Bacteroidetes-Chlorobi

The RDP classifier identified twenty and eight different OTU sequences belonging to members of the phyla Chlorobi and Bacteroidetes, respectively. Seven OTUs affiliated with the Chlorobi were abundant with read numbers >100, and one was very abundant with >1,000 reads (Table S1). However, the most abundant “Chlorobi” sequence (OTU-10) was mis-classified and represents an Thermotogae/EM3 group member (see above, Table 1, Figure 5B). The other abundant Chlorobi sequences were affiliated with the proposed family Thermochlorobacteriaceae (OTU-38) (Liu et al., 2012), “Chlorobi lineage 5” = “OPB56 group” (OTUs 24, 27, and 29) (Iino et al., 2010; Hiras et al., 2015) and “Chlorobi lineage 2” = “SM1H02 group” (OTUs 34 and 45) (Iino et al., 2010; http://www.arb-silva.de/browser/ssu-121/AY555793, named after clone SM1H02, Genbank acc. no. AF445702). Bin-19 (Table 3) was identified as a partial genome representing OTU-24, a representative of OPB56, a subgroup of the Chlorobi with predicted chemoheterotrophic lifestyle that was first detected in YNP (Hugenholtz et al., 1998b; Hiras et al., 2015, Table 3). A low abundance OTU in the OPB56, OTU-262, was identified as a probable representative of the OS Type F sequences from previous studies (Table 4, Ward et al., 1990, 1992). The first aerobic, phototrophic member of the Chlorobi, “Ca. Tcb. aerophilum,” which belongs to the proposed family Thermochlorobacteriaceae and was identified in the upper green layer of the microbial mat by previous metagenomic analyses (Liu et al., 2012), is represented by OTU-38 (Table 1), and was identified as OS Type E in previous studies (Ward et al., 1990, 1992; Ferris et al., 1996b). Bin-21 is derived from this novel phototroph (Table 3) and supports its characterization as a chlorophototroph that synthesizes type-1 reaction centers and chlorosomes, similar to cultivated relatives among the green sulfur bacteria, but which is otherwise very different physiologically. “Ca. Tcb. aerophilum” is proposed to be an aerobic photoheterotroph that cannot oxidize sulfur compounds, cannot fix N2, and does not fix CO2 (Liu et al., 2012).
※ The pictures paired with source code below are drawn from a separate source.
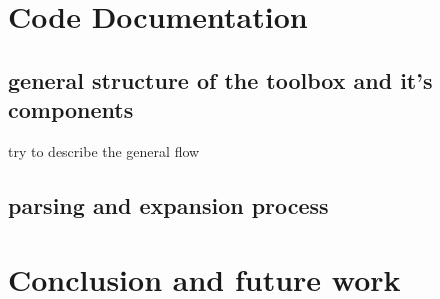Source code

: \documentclass{thesul}
\begin{document}
\chapter{Code Documentation}

\section{general structure of the toolbox and it's components}
try to describe the general flow

\section{parsing and expansion process}


\chapter{Conclusion and future work}
\end{document}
Bin-24 (Table 3) does not contain a 16S rRNA sequence, but was affiliated with a putative member of the Bacteroidetes-Chlorobi group based on phylogenetic marker genes. It is most closely related to heterotrophic members of the Chlorobi, in the family Ignavibacteriaceae (Liu et al., 2012; Kadnikov et al., 2013) and is presumably affiliated with OTUs-34 or 45 in the Chlorobi Lineage 5/group SM1H02 (Figure 5B). All genes needed for dissimilatory sulfate reduction are present in the partial genome and indicate that this organism is putatively the first sulfate-reducing member of the Bacteroidetes-Chlorobi group. These results will be described in detail elsewhere (Thiel et al., in preparation). The OS Type M sequences obtained in previous studies (Ward et al., 1992) are affiliated with OTU-34 as well as with two partial 16S rRNA sequences from the metagenome (Table 4) within the SM1H02 (Chlorobi Lineage 2) group.
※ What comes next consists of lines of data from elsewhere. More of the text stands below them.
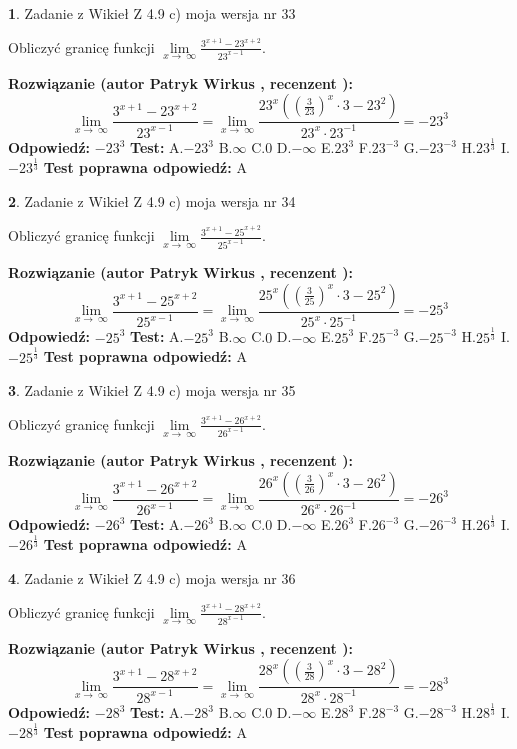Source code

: \documentclass[12pt, a4paper]{article}
\theoremstyle{definition} %
\newtheorem{zad}{}
\newcommand{\zadStart}[1]{\begin{zad}#1\newline}
\newcommand{\zadStop}{\end{zad}}
\newcommand{\rozwStart}[2]{\noindent \textbf{Rozwiązanie (autor #1 , recenzent #2): }\newline}
\newcommand{\rozwStop}{\newline}
\newcommand{\odpStart}{\noindent \textbf{Odpowiedź:}\newline}
\newcommand{\odpStop}{\newline}
\newcommand{\testStart}{\noindent \textbf{Test:}\newline}
\newcommand{\testStop}{\newline}
\newcommand{\kluczStart}{\noindent \textbf{Test poprawna odpowiedź:}\newline}
\newcommand{\kluczStop}{\newline}
\begin{document}
\zadStart{Zadanie z Wikieł Z 4.9 c) moja wersja nr 33}


Obliczyć granicę funkcji  $\lim\limits_{x\to\ \infty}\frac{3^{x+1}-23^{x+2}}{23^{x-1}}$.
\zadStop
\rozwStart{Patryk Wirkus}{}
$$\lim\limits_{x\to\ \infty}\frac{3^{x+1}-23^{x+2}}{23^{x-1}}=\lim\limits_{x\to\ \infty}\frac{23^{x}((\frac{3}{23})^{x}\cdot 3 -23^{2})}{23^{x}\cdot 23^{-1}} = -23^{3}$$
\rozwStop
\odpStart
$-23^{3}$
\odpStop
\testStart
A.$-23^{3}$ B.$\infty$ C.$0$ D.$-\infty$ E.$23^{3}$
F.$23^{-3}$ G.$-23^{-3}$
H.$23^{\frac{1}{3}}$
I.$-23^{\frac{1}{3}}$
\testStop
\kluczStart
A
\kluczStop



\zadStart{Zadanie z Wikieł Z 4.9 c) moja wersja nr 34}


Obliczyć granicę funkcji  $\lim\limits_{x\to\ \infty}\frac{3^{x+1}-25^{x+2}}{25^{x-1}}$.
\zadStop
\rozwStart{Patryk Wirkus}{}
$$\lim\limits_{x\to\ \infty}\frac{3^{x+1}-25^{x+2}}{25^{x-1}}=\lim\limits_{x\to\ \infty}\frac{25^{x}((\frac{3}{25})^{x}\cdot 3 -25^{2})}{25^{x}\cdot 25^{-1}} = -25^{3}$$
\rozwStop
\odpStart
$-25^{3}$
\odpStop
\testStart
A.$-25^{3}$ B.$\infty$ C.$0$ D.$-\infty$ E.$25^{3}$
F.$25^{-3}$ G.$-25^{-3}$
H.$25^{\frac{1}{3}}$
I.$-25^{\frac{1}{3}}$
\testStop
\kluczStart
A
\kluczStop



\zadStart{Zadanie z Wikieł Z 4.9 c) moja wersja nr 35}


Obliczyć granicę funkcji  $\lim\limits_{x\to\ \infty}\frac{3^{x+1}-26^{x+2}}{26^{x-1}}$.
\zadStop
\rozwStart{Patryk Wirkus}{}
$$\lim\limits_{x\to\ \infty}\frac{3^{x+1}-26^{x+2}}{26^{x-1}}=\lim\limits_{x\to\ \infty}\frac{26^{x}((\frac{3}{26})^{x}\cdot 3 -26^{2})}{26^{x}\cdot 26^{-1}} = -26^{3}$$
\rozwStop
\odpStart
$-26^{3}$
\odpStop
\testStart
A.$-26^{3}$ B.$\infty$ C.$0$ D.$-\infty$ E.$26^{3}$
F.$26^{-3}$ G.$-26^{-3}$
H.$26^{\frac{1}{3}}$
I.$-26^{\frac{1}{3}}$
\testStop
\kluczStart
A
\kluczStop



\zadStart{Zadanie z Wikieł Z 4.9 c) moja wersja nr 36}


Obliczyć granicę funkcji  $\lim\limits_{x\to\ \infty}\frac{3^{x+1}-28^{x+2}}{28^{x-1}}$.
\zadStop
\rozwStart{Patryk Wirkus}{}
$$\lim\limits_{x\to\ \infty}\frac{3^{x+1}-28^{x+2}}{28^{x-1}}=\lim\limits_{x\to\ \infty}\frac{28^{x}((\frac{3}{28})^{x}\cdot 3 -28^{2})}{28^{x}\cdot 28^{-1}} = -28^{3}$$
\rozwStop
\odpStart
$-28^{3}$
\odpStop
\testStart
A.$-28^{3}$ B.$\infty$ C.$0$ D.$-\infty$ E.$28^{3}$
F.$28^{-3}$ G.$-28^{-3}$
H.$28^{\frac{1}{3}}$
I.$-28^{\frac{1}{3}}$
\testStop
\kluczStart
A
\kluczStop
\end{document}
Only low abundance OTUs were affiliated with the Bacteroidetes (Table S1). Many of them were closely related to clone sequences obtained in a previous undermat study, and some also represented partial 16S rRNA sequences from the metagenome (Figure 5B, Klatt et al., 2013a). Schleiferia thermophila, a strain of which has been isolated from Octopus Spring microbial mats (Thiel et al., 2014a), was not detected in this study.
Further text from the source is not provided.